If you have enough capital to invest in industrial property, you may want to start small to get the hang of being an investor. Unless, of course, you have someone to help you along the way.
Raw land is an excellent investment for anyone with or without investment experience. There’s no building to manage, no repairs, and it’s almost maintenance-free. In addition, land is the type of investment you want to buy and hold since it only appreciates value.
Land is always in high demand.
There have been many instances where investors have purchased run-down homes for 400% more than they’re worth simply to have the land. They then bulldoze the dilapidated property and build something new.
With rural land, you’ll often have enough timber to sell off and cover the cost of the land. Of course, this isn’t true for all areas, but it is for many. For example, it’s not unheard of for someone to buy five acres for $120,000 and sell $80,000 worth of timber they had to clear to build their home.
Some trees are worth more than others. For example, if you find land with veneer hard maple, each tree can be worth thousands of dollars. For many reasons, land will prove to be one of the smartest investments you’ll ever make.
Real estate remains one of the top investments.
There are a few things worth investing in, like real estate.
Technically, gold and silver bullion is a close second. You can never go wrong investing in gold and silver bars, coins, and currency. Unlike investing in stocks, gold and silver are relatively safe investments. The value constantly fluctuates, but it always trends upward.

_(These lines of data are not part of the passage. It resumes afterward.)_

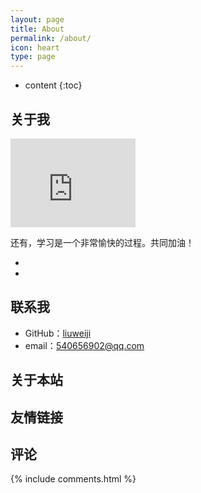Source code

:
 ```yaml
---
layout: page
title: About
permalink: /about/
icon: heart
type: page
---
```


* content
{:toc}

## 关于我

<iframe src="https://githubbadge.appspot.com/liuweiji?s=1" style="border: 0;height: 142px;width: 200px;overflow: hidden;" frameBorder="0"></iframe>



还有，学习是一个非常愉快的过程。共同加油！

* 
* 

## 联系我

* GitHub：[liuweiji](https://github.com/liuweiji)
* email：540656902@qq.com


## 关于本站



## 友情链接


## 评论

{% include comments.html %}
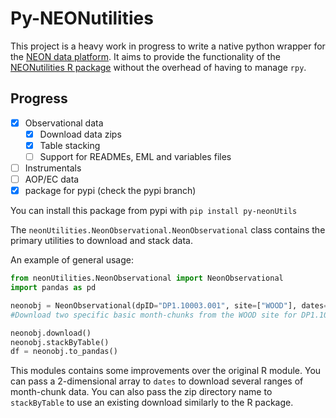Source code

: # Py-NEONutilities

This project is a heavy work in progress to write a native python wrapper for the [NEON data platform](https://data.neonscience.org).
It aims to provide the functionality of the [NEONutilities R package](https://github.com/NEONScience/NEON-utilities/tree/master/neonUtilities)
without the overhead of having to manage `rpy`.

## Progress
- [X] Observational data
  - [X] Download data zips 
  - [X] Table stacking
  - [ ] Support for READMEs, EML and variables files
- [ ] Instrumentals
- [ ] AOP/EC data
- [X] package for pypi (check the pypi branch)

You can install this package from pypi with `pip install py-neonUtils`

The `neonUtilities.NeonObservational.NeonObservational` class contains the primary utilities to download and stack data.

An example of general usage:
```python
from neonUtilities.NeonObservational import NeonObservational
import pandas as pd

neonobj = NeonObservational(dpID="DP1.10003.001", site=["WOOD"], dates=["2015-07","2017-07"], package="basic")
#Download two specific basic month-chunks from the WOOD site for DP1.10003.001

neonobj.download()
neonobj.stackByTable()
df = neonobj.to_pandas()
```

This modules contains some improvements over
the original R module. You can pass a 2-dimensional array to `dates` to download several ranges of month-chunk data.
You can also pass the zip directory name to `stackByTable` to use an existing download similarly to the R package.

 

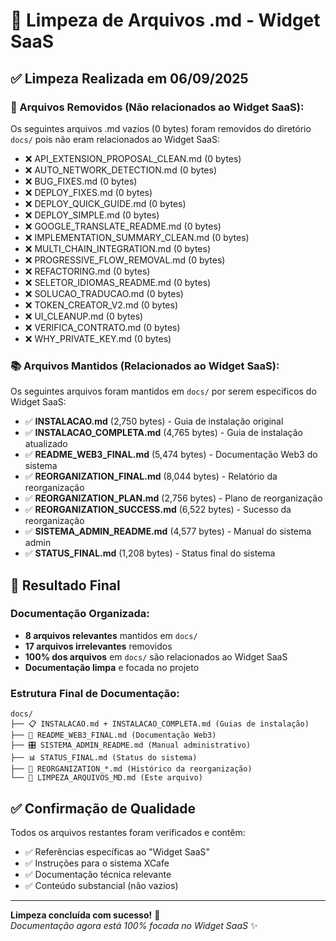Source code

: # 🧹 Limpeza de Arquivos .md - Widget SaaS

## ✅ Limpeza Realizada em 06/09/2025

### 📁 Arquivos Removidos (Não relacionados ao Widget SaaS):
Os seguintes arquivos .md vazios (0 bytes) foram removidos do diretório `docs/` pois não eram relacionados ao Widget SaaS:

- ❌ API_EXTENSION_PROPOSAL_CLEAN.md (0 bytes)
- ❌ AUTO_NETWORK_DETECTION.md (0 bytes)  
- ❌ BUG_FIXES.md (0 bytes)
- ❌ DEPLOY_FIXES.md (0 bytes)
- ❌ DEPLOY_QUICK_GUIDE.md (0 bytes)
- ❌ DEPLOY_SIMPLE.md (0 bytes)
- ❌ GOOGLE_TRANSLATE_README.md (0 bytes)
- ❌ IMPLEMENTATION_SUMMARY_CLEAN.md (0 bytes)
- ❌ MULTI_CHAIN_INTEGRATION.md (0 bytes)
- ❌ PROGRESSIVE_FLOW_REMOVAL.md (0 bytes)
- ❌ REFACTORING.md (0 bytes)
- ❌ SELETOR_IDIOMAS_README.md (0 bytes)
- ❌ SOLUCAO_TRADUCAO.md (0 bytes)
- ❌ TOKEN_CREATOR_V2.md (0 bytes)
- ❌ UI_CLEANUP.md (0 bytes)
- ❌ VERIFICA_CONTRATO.md (0 bytes)
- ❌ WHY_PRIVATE_KEY.md (0 bytes)

### 📚 Arquivos Mantidos (Relacionados ao Widget SaaS):
Os seguintes arquivos foram mantidos em `docs/` por serem específicos do Widget SaaS:

- ✅ **INSTALACAO.md** (2,750 bytes) - Guia de instalação original
- ✅ **INSTALACAO_COMPLETA.md** (4,765 bytes) - Guia de instalação atualizado
- ✅ **README_WEB3_FINAL.md** (5,474 bytes) - Documentação Web3 do sistema
- ✅ **REORGANIZATION_FINAL.md** (8,044 bytes) - Relatório da reorganização
- ✅ **REORGANIZATION_PLAN.md** (2,756 bytes) - Plano de reorganização
- ✅ **REORGANIZATION_SUCCESS.md** (6,522 bytes) - Sucesso da reorganização
- ✅ **SISTEMA_ADMIN_README.md** (4,577 bytes) - Manual do sistema admin
- ✅ **STATUS_FINAL.md** (1,208 bytes) - Status final do sistema

## 🎯 Resultado Final

### Documentação Organizada:
- **8 arquivos relevantes** mantidos em `docs/`
- **17 arquivos irrelevantes** removidos
- **100% dos arquivos** em `docs/` são relacionados ao Widget SaaS
- **Documentação limpa** e focada no projeto

### Estrutura Final de Documentação:
```
docs/
├── 📋 INSTALACAO.md + INSTALACAO_COMPLETA.md (Guias de instalação)
├── 🔐 README_WEB3_FINAL.md (Documentação Web3)
├── 🎛️ SISTEMA_ADMIN_README.md (Manual administrativo)
├── 📊 STATUS_FINAL.md (Status do sistema)
├── 🔄 REORGANIZATION_*.md (Histórico da reorganização)
└── 🧹 LIMPEZA_ARQUIVOS_MD.md (Este arquivo)
```

## ✅ Confirmação de Qualidade

Todos os arquivos restantes foram verificados e contêm:
- ✅ Referências específicas ao "Widget SaaS"
- ✅ Instruções para o sistema XCafe
- ✅ Documentação técnica relevante
- ✅ Conteúdo substancial (não vazios)

---

**Limpeza concluída com sucesso!** 🎯  
*Documentação agora está 100% focada no Widget SaaS* ✨
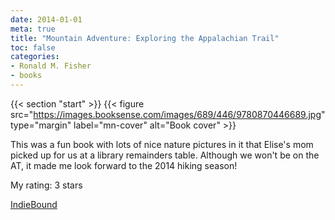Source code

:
 ```yaml
---
date: 2014-01-01
meta: true
title: "Mountain Adventure: Exploring the Appalachian Trail"
toc: false
categories:
- Ronald M. Fisher
- books
---
```


{{< section "start" >}}
{{< figure src="https://images.booksense.com/images/689/446/9780870446689.jpg" type="margin" label="mn-cover" alt="Book cover" >}}

This was a fun book with lots of nice nature pictures in it that Elise's mom picked up for us at a library remainders table. Although we won't be on the AT, it made me look forward to the 2014 hiking season!

My rating: 3 stars  

[IndieBound](https://www.indiebound.org/book/9780870446689)
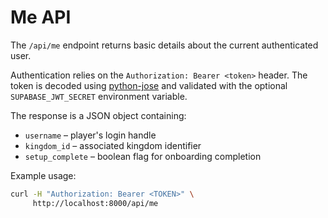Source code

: # Me API

The `/api/me` endpoint returns basic details about the current authenticated user.

Authentication relies on the `Authorization: Bearer <token>` header. The token is decoded using [python-jose](https://github.com/pyauth/jose) and validated with the optional `SUPABASE_JWT_SECRET` environment variable.

The response is a JSON object containing:

- `username` – player's login handle
- `kingdom_id` – associated kingdom identifier
- `setup_complete` – boolean flag for onboarding completion

Example usage:

```bash
curl -H "Authorization: Bearer <TOKEN>" \
     http://localhost:8000/api/me
```
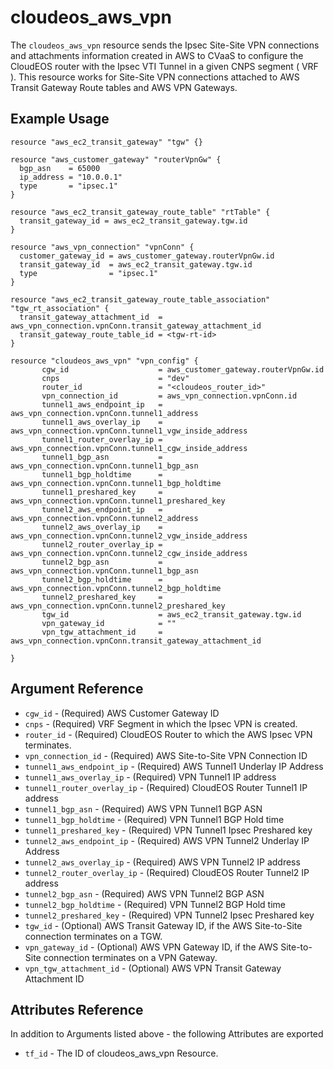 # cloudeos_aws_vpn

The `cloudeos_aws_vpn` resource sends the Ipsec Site-Site VPN connections and attachments information created in AWS to
CVaaS to configure the CloudEOS router with the Ipsec VTI Tunnel in a given CNPS segment ( VRF ). This resource works
for Site-Site VPN connections attached to AWS Transit Gateway Route tables and AWS VPN Gateways.

## Example Usage

```hcl
resource "aws_ec2_transit_gateway" "tgw" {}

resource "aws_customer_gateway" "routerVpnGw" {
  bgp_asn    = 65000
  ip_address = "10.0.0.1"
  type       = "ipsec.1"
}

resource "aws_ec2_transit_gateway_route_table" "rtTable" {
  transit_gateway_id = aws_ec2_transit_gateway.tgw.id
}

resource "aws_vpn_connection" "vpnConn" {
  customer_gateway_id = aws_customer_gateway.routerVpnGw.id
  transit_gateway_id  = aws_ec2_transit_gateway.tgw.id
  type                = "ipsec.1"
}

resource "aws_ec2_transit_gateway_route_table_association" "tgw_rt_association" {
  transit_gateway_attachment_id  = aws_vpn_connection.vpnConn.transit_gateway_attachment_id
  transit_gateway_route_table_id = <tgw-rt-id>
}

resource "cloudeos_aws_vpn" "vpn_config" {
       cgw_id                    = aws_customer_gateway.routerVpnGw.id
       cnps                      = "dev"
       router_id                 = "<cloudeos_router_id>"
       vpn_connection_id         = aws_vpn_connection.vpnConn.id
       tunnel1_aws_endpoint_ip   = aws_vpn_connection.vpnConn.tunnel1_address
       tunnel1_aws_overlay_ip    = aws_vpn_connection.vpnConn.tunnel1_vgw_inside_address
       tunnel1_router_overlay_ip = aws_vpn_connection.vpnConn.tunnel1_cgw_inside_address
       tunnel1_bgp_asn           = aws_vpn_connection.vpnConn.tunnel1_bgp_asn
       tunnel1_bgp_holdtime      = aws_vpn_connection.vpnConn.tunnel1_bgp_holdtime
       tunnel1_preshared_key     = aws_vpn_connection.vpnConn.tunnel1_preshared_key
       tunnel2_aws_endpoint_ip   = aws_vpn_connection.vpnConn.tunnel2_address
       tunnel2_aws_overlay_ip    = aws_vpn_connection.vpnConn.tunnel2_vgw_inside_address
       tunnel2_router_overlay_ip = aws_vpn_connection.vpnConn.tunnel2_cgw_inside_address
       tunnel2_bgp_asn           = aws_vpn_connection.vpnConn.tunnel1_bgp_asn
       tunnel2_bgp_holdtime      = aws_vpn_connection.vpnConn.tunnel2_bgp_holdtime
       tunnel2_preshared_key     = aws_vpn_connection.vpnConn.tunnel2_preshared_key
       tgw_id                    = aws_ec2_transit_gateway.tgw.id
       vpn_gateway_id            = ""
       vpn_tgw_attachment_id     = aws_vpn_connection.vpnConn.transit_gateway_attachment_id

}
```

## Argument Reference
* `cgw_id` - (Required) AWS Customer Gateway ID
* `cnps` - (Required) VRF Segment in which the Ipsec VPN is created.
* `router_id` - (Required) CloudEOS Router to which the AWS Ipsec VPN terminates.
* `vpn_connection_id` - (Required) AWS Site-to-Site VPN Connection ID
* `tunnel1_aws_endpoint_ip` - (Required) AWS Tunnel1 Underlay IP Address
* `tunnel1_aws_overlay_ip` - (Required) VPN Tunnel1 IP address
* `tunnel1_router_overlay_ip` - (Required) CloudEOS Router Tunnel1 IP address
* `tunnel1_bgp_asn` - (Required) AWS VPN Tunnel1 BGP ASN
* `tunnel1_bgp_holdtime` - (Required) VPN Tunnel1 BGP Hold time
* `tunnel1_preshared_key` - (Required) VPN Tunnel1 Ipsec Preshared key
* `tunnel2_aws_endpoint_ip` - (Required) AWS VPN Tunnel2 Underlay IP Address
* `tunnel2_aws_overlay_ip` - (Required) AWS VPN Tunnel2 IP address
* `tunnel2_router_overlay_ip` - (Required) CloudEOS Router Tunnel2 IP address
* `tunnel2_bgp_asn` - (Required) AWS VPN Tunnel2 BGP ASN
* `tunnel2_bgp_holdtime` - (Required) VPN Tunnel2 BGP Hold time
* `tunnel2_preshared_key` - (Required) VPN Tunnel2 Ipsec Preshared key
* `tgw_id` - (Optional) AWS Transit Gateway ID, if the AWS Site-to-Site connection terminates on a TGW.
* `vpn_gateway_id` - (Optional) AWS VPN Gateway ID, if the AWS Site-to-Site connection terminates on a VPN Gateway.
* `vpn_tgw_attachment_id` - (Optional) AWS VPN Transit Gateway Attachment ID

## Attributes Reference

In addition to Arguments listed above - the following Attributes are exported

* `tf_id` - The ID of cloudeos_aws_vpn Resource.



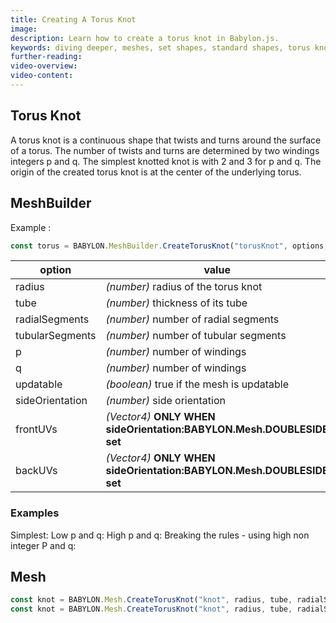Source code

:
 ```yaml
---
title: Creating A Torus Knot
image: 
description: Learn how to create a torus knot in Babylon.js.
keywords: diving deeper, meshes, set shapes, standard shapes, torus knot
further-reading:
video-overview:
video-content:
---
```


## Torus Knot
A torus knot is a continuous shape that twists and turns around the surface of a torus. The number of twists and turns are determined by two windings integers p and q. The simplest knotted knot is with 2 and 3 for p and q. The origin of the created torus knot is at the center of the underlying torus.

## MeshBuilder
Example :
```javascript
const torus = BABYLON.MeshBuilder.CreateTorusKnot("torusKnot", options, scene);
```

option|value|default value
--------|-----|-------------
radius|_(number)_ radius of the torus knot|2
tube|_(number)_ thickness of its tube|0.5
radialSegments|_(number)_ number of radial segments|32
tubularSegments|_(number)_ number of tubular segments|32
p|_(number)_ number of windings|2
q|_(number)_ number of windings|3
updatable|_(boolean)_ true if the mesh is updatable|false
sideOrientation|_(number)_ side orientation|DEFAULTSIDE
frontUVs|_(Vector4)_  **ONLY WHEN sideOrientation:BABYLON.Mesh.DOUBLESIDE set** | Vector4(0,0, 1,1) 
backUVs|_(Vector4)_  **ONLY WHEN sideOrientation:BABYLON.Mesh.DOUBLESIDE set** | Vector4(0,0, 1,1) 

### Examples
Simplest: <Playground id="#SVU8U9#1" title="Create a Simple Torus Knot" description="Simple example of creating a simple torus knot."/> 
Low p and q: <Playground id="#SVU8U9#2" title="Create a Torus Knot With Low P And Q" description="Simple example of creating a simple torus knot with low P And Q."/>
High p and q: <Playground id="#SVU8U9#3" title="Create a Torus Knot With High P And Q" description="Simple example of creating a simple torus knot with high P And Q."/>
Breaking the rules - using high non integer P and q: <Playground id="#SVU8U9#4" title="Create a Torus Knot With High non integer P And Q" description="Simple example of creating a simple torus knot with high non integer P And Q."/>

## Mesh
```javascript
const knot = BABYLON.Mesh.CreateTorusKnot("knot", radius, tube, radialSegments, tubularSegments, p, q, scene);
const knot = BABYLON.Mesh.CreateTorusKnot("knot", radius, tube, radialSegments, tubularSegments, p, q, scene, updatable, sideOrientation); //optional parameters after scene
```


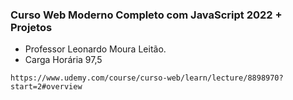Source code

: 
### Curso Web Moderno Completo com JavaScript 2022 + Projetos
* Professor Leonardo Moura Leitão.
* Carga Horária 97,5
```
https://www.udemy.com/course/curso-web/learn/lecture/8898970?start=2#overview
```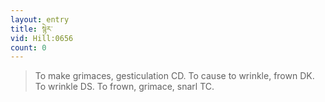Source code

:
 ```yaml
---
layout: entry
title: སྙེར་
vid: Hill:0656
count: 0
---
```

> To make grimaces, gesticulation CD\. To cause to wrinkle, frown DK\. To wrinkle DS\. To frown, grimace, snarl TC\.


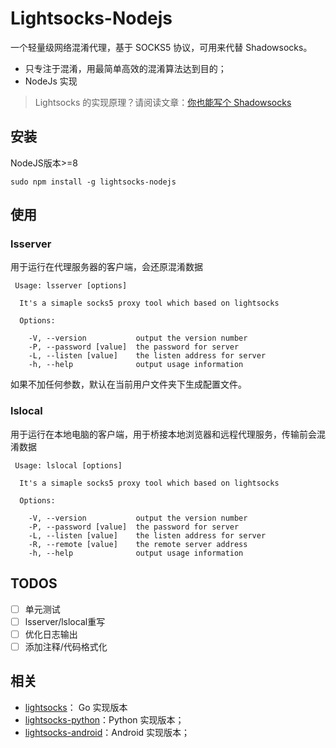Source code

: # Lightsocks-Nodejs

一个轻量级网络混淆代理，基于 SOCKS5 协议，可用来代替 Shadowsocks。

- 只专注于混淆，用最简单高效的混淆算法达到目的；
- NodeJs 实现

>Lightsocks 的实现原理？请阅读文章：[你也能写个 Shadowsocks](https://github.com/gwuhaolin/blog/issues/12)

## 安装
NodeJS版本>=8

```
sudo npm install -g lightsocks-nodejs
```

## 使用

### lsserver
用于运行在代理服务器的客户端，会还原混淆数据
```
 Usage: lsserver [options]

  It's a simaple socks5 proxy tool which based on lightsocks

  Options:

    -V, --version           output the version number
    -P, --password [value]  the password for server
    -L, --listen [value]    the listen address for server
    -h, --help              output usage information

```
如果不加任何参数，默认在当前用户文件夹下生成配置文件。

### lslocal
用于运行在本地电脑的客户端，用于桥接本地浏览器和远程代理服务，传输前会混淆数据

```
 Usage: lslocal [options]

  It's a simaple socks5 proxy tool which based on lightsocks

  Options:

    -V, --version           output the version number
    -P, --password [value]  the password for server
    -L, --listen [value]    the listen address for server
    -R, --remote [value]    the remote server address
    -h, --help              output usage information

```

## TODOS

- [ ] 单元测试
- [ ] lsserver/lslocal重写
- [ ] 优化日志输出
- [ ] 添加注释/代码格式化

## 相关
- [lightsocks](https://github.com/gwuhaolin/lightsocks)： Go 实现版本
- [lightsocks-python](https://github.com/linw1995/lightsocks-python)：Python 实现版本；
- [lightsocks-android](https://github.com/XanthusL/LightSocks-Android)：Android 实现版本；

Real estate is the same way. Home values are constantly fluctuating, but the value will only rise (unless your property is falling apart or condemned).
Invest in real estate to invest in your future.
Real estate is perfect for first-time investors looking for an opportunity to create a secure future.
It’s not hard to invest in property. You can take courses online and, if you decide to get your real estate license, you’ll learn things that will help you get better deals.
If you’ve been looking for a great way to invest in your future, start with real estate. Once you buy your first property or plot of land, it won’t take long to see why it was the best decision you’ve ever made.